Our friend Davos is reflecting on the past year and starts off the New Year by speaking his mind. Don’t let it ruin your day, nice job Davos, thanks for sharing!
In 2008 Eric Sprott and David Franklin calculated that $2,041,000,000,000.00 of debt would have to be issued to “balance” the fiscal 2009 “budget”.
$2.041 trillion.
Three times the debt issuance of 2008 or, as they put it: A 200% increase by each group purchasing treasuries.
No liability column gushes over with 2 TRILLION DOLLARS worth of red ink. It becomes blatantly apparent that any governmental servent referring to this ledger as a “budget” is absent of mind and scribbling in the ledger’s column of the insane.

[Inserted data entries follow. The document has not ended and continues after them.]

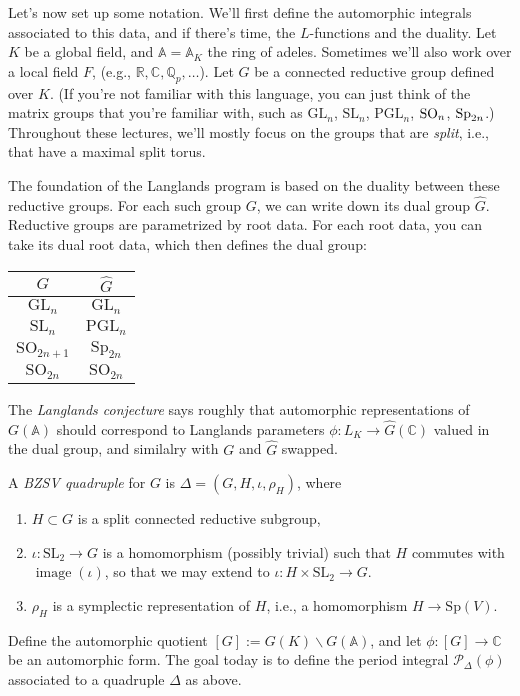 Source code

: \documentclass[reqno]{amsart} 
\numberwithin{theorem}{section}
\numberwithin{equation}{section}
\numberwithin{exercise}{section}
\begin{document}
Let's now set up some notation.  We'll first define the automorphic integrals associated to this data, and if there's time, the $L$-functions and the duality.  Let $K$ be a global field, and $\mathbb{A} = \mathbb{A}_K$ the ring of adeles.  Sometimes we'll also work over a local field $F$, (e.g., $\mathbb{R}, \mathbb{C}, \mathbb{Q}_p, \dotsc$).  Let $G$ be a connected reductive group defined over $K$.  (If you're not familiar with this language, you can just think of the matrix groups that you're familiar with, such as $\mathrm{GL}_n$, $\mathrm{SL}_n$, $\mathrm{PGL}_n$, $\operatorname{SO}_n$, $\operatorname{Sp}_{2 n}$.)  Throughout these lectures, we'll mostly focus on the groups that are \emph{split}, i.e., that have a maximal split torus.

The foundation of the Langlands program is based on the duality between these reductive groups.  For each such group $G$, we can write down its dual group $\hat{G}$.  Reductive groups are parametrized by root data.  For each root data, you can take its dual root data, which then defines the dual group:
\begin{tabular}{|c|c|}
  \hline
  $G$ & $\hat{G}$ \\
  \hline \hline
  $\mathrm{GL}_n$ & $\mathrm{GL}_n$ \\
  \hline
  $\mathrm{SL}_n$ & $\mathrm{PGL}_n$ \\
  \hline
  $\mathrm{SO}_{2n+1}$ & $\mathrm{Sp}_{2n}$ \\
  \hline
  $\mathrm{SO}_{2n}$ & $\mathrm{SO}_{2n}$ \\
  \hline
\end{tabular}

The \emph{Langlands conjecture} says roughly that automorphic representations of $G(\mathbb{A})$ should correspond to Langlands parameters $\phi : L_K \rightarrow \hat{G}(\mathbb{C})$ valued in the dual group, and similalry with $G$ and $\hat{G}$ swapped.

\begin{definition}\label{definition:cq6tho3qgh}
  A \emph{BZSV quadruple} for $G$ is $\Delta =(G, H, \iota, \rho_H)$, where
  \begin{enumerate}
  \item\label{enumerate:cq6tg8um5h} $H \subset G$ is a split connected reductive subgroup,
  \item\label{enumerate:cq6tg8uyi6} $\iota : \mathrm{SL}_2 \rightarrow G$ is a homomorphism (possibly trivial) such that $H$ commutes with $\operatorname{image}(\iota)$, so that we may extend to $\iota : H \times \mathrm{SL}_2 \rightarrow G$.
  \item\label{enumerate:cq6tg8wpyk} $\rho_H$ is a symplectic representation of $H$, i.e., a homomorphism $H \rightarrow \mathrm{Sp}(V)$.
  \end{enumerate}
\end{definition}
Define the automorphic quotient $[G] := G(K) \backslash G(\mathbb{A})$, and let $\phi :[G] \rightarrow \mathbb{C}$ be an automorphic form.  The goal today is to define the period integral $\mathcal{P}_\Delta(\phi)$ associated to a quadruple $\Delta$ as above.
\end{document}
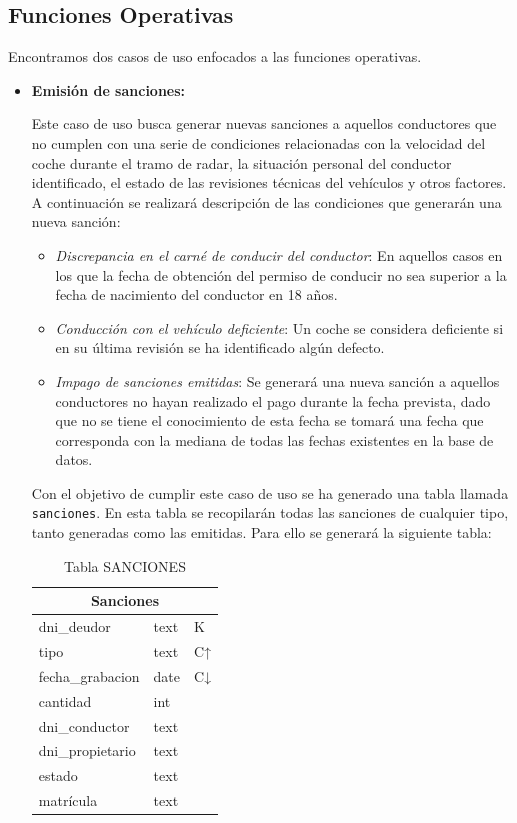 \documentclass[]{article}
\begin{document}
\subsection{Funciones Operativas}
\label{subsec:funciones_operativas}

Encontramos dos casos de uso enfocados a las funciones operativas.
\begin{itemize}
    \item \textbf{Emisión de sanciones:}
    
    Este caso de uso busca generar nuevas sanciones a aquellos conductores que no cumplen con una serie de condiciones relacionadas con la velocidad del coche durante el tramo de radar, la situación personal del conductor identificado, el estado de las revisiones técnicas del vehículos y otros factores.
    A continuación se realizará descripción de las condiciones que generarán una nueva sanción:
    \begin{itemize}
        \item \textit{Discrepancia en el carné de conducir del conductor}: En aquellos casos en los que la fecha de obtención del permiso de conducir no sea superior a la fecha de nacimiento del conductor en 18 años.
        \item \textit{Conducción con el vehículo deficiente}: Un coche se considera deficiente si en su última revisión se ha identificado algún defecto. 
        \item \textit{Impago de sanciones emitidas}: Se generará una nueva sanción a aquellos conductores no hayan realizado el pago durante la fecha prevista, dado que no se tiene el conocimiento de esta fecha se tomará una fecha que corresponda con la mediana de todas las fechas existentes en la base de datos.
    \end{itemize}

    Con el objetivo de cumplir este caso de uso se ha generado una tabla llamada \texttt{sanciones}. En esta tabla se recopilarán todas las sanciones de cualquier tipo, tanto generadas como las emitidas. Para ello se generará la siguiente tabla:
\begin{table}[H]
    \centering
    \begin{tabular}{lll} 
        \toprule
        \multicolumn{3}{c}{\large\textbf{Sanciones}} \\ 
        \midrule
        dni\_deudor      & text & K \\
        tipo             & text & C↑\\
        fecha\_grabacion & date & C↓\\
        cantidad         & int  &   \\
        dni\_conductor   & text &   \\
        dni\_propietario & text &   \\
        estado           & text &   \\
        matrícula        & text &   \\
        \bottomrule
    \end{tabular}
    \caption {Tabla SANCIONES}
 \end{table}


\end{itemize}
\end{document}
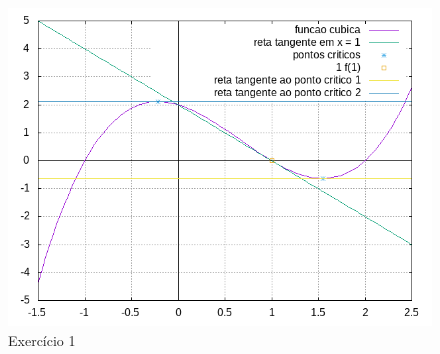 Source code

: \documentclass{article}
\begin{document}
    \begin{figure}[!htb]
       \centering %
        \includegraphics[scale=0.7]{exercicio1part.png}
        \caption{Exercício 1}
        \label{img:Exercício 1}
    \end{figure}
    
\end{document}
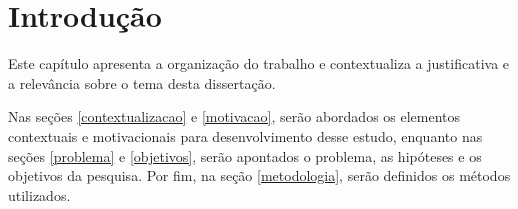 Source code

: \chapter{Introdução}
\label{chap:intro}

Este capítulo apresenta a organização do trabalho e contextualiza a justificativa e a relevância sobre o tema desta dissertação. 

 

Nas seções \ref{contextualizacao} e \ref{motivacao}, serão abordados os elementos contextuais e motivacionais para desenvolvimento desse estudo, enquanto nas seções \ref{problema} e \ref{objetivos}, serão apontados o problema, as hipóteses e os objetivos da pesquisa. Por fim, na seção \ref{metodologia}, serão definidos os métodos utilizados.


 

 
  
  
 
 
      
 
 
% 
 
% 

%

%

%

Gone is any and all grips with reality.
Add in the word “balanced” to this “budget” and without any doubt you have a very unbalanced politician.
Sprott and Franklin, like a handful of super financial bloggers, sliced up the debt that was issued in 2009 and categorized the buyers by group:
“So who bought all the new Treasury securities to finance the massive increase in expenditures? According to the same report, there were three distinct groups that bought more than they did in 2008. The first was “Foreign and International Buyers”, who purchased $697.5 billion worth of Treasury securities in fiscal 2009 – representing about 23% more than their respective purchases in fiscal 2008. The second group was the Federal Reserve itself. According to its published balance sheet, it increased its treasury holdings by $286 billion in 2009, representing a 60% increase year-over-year.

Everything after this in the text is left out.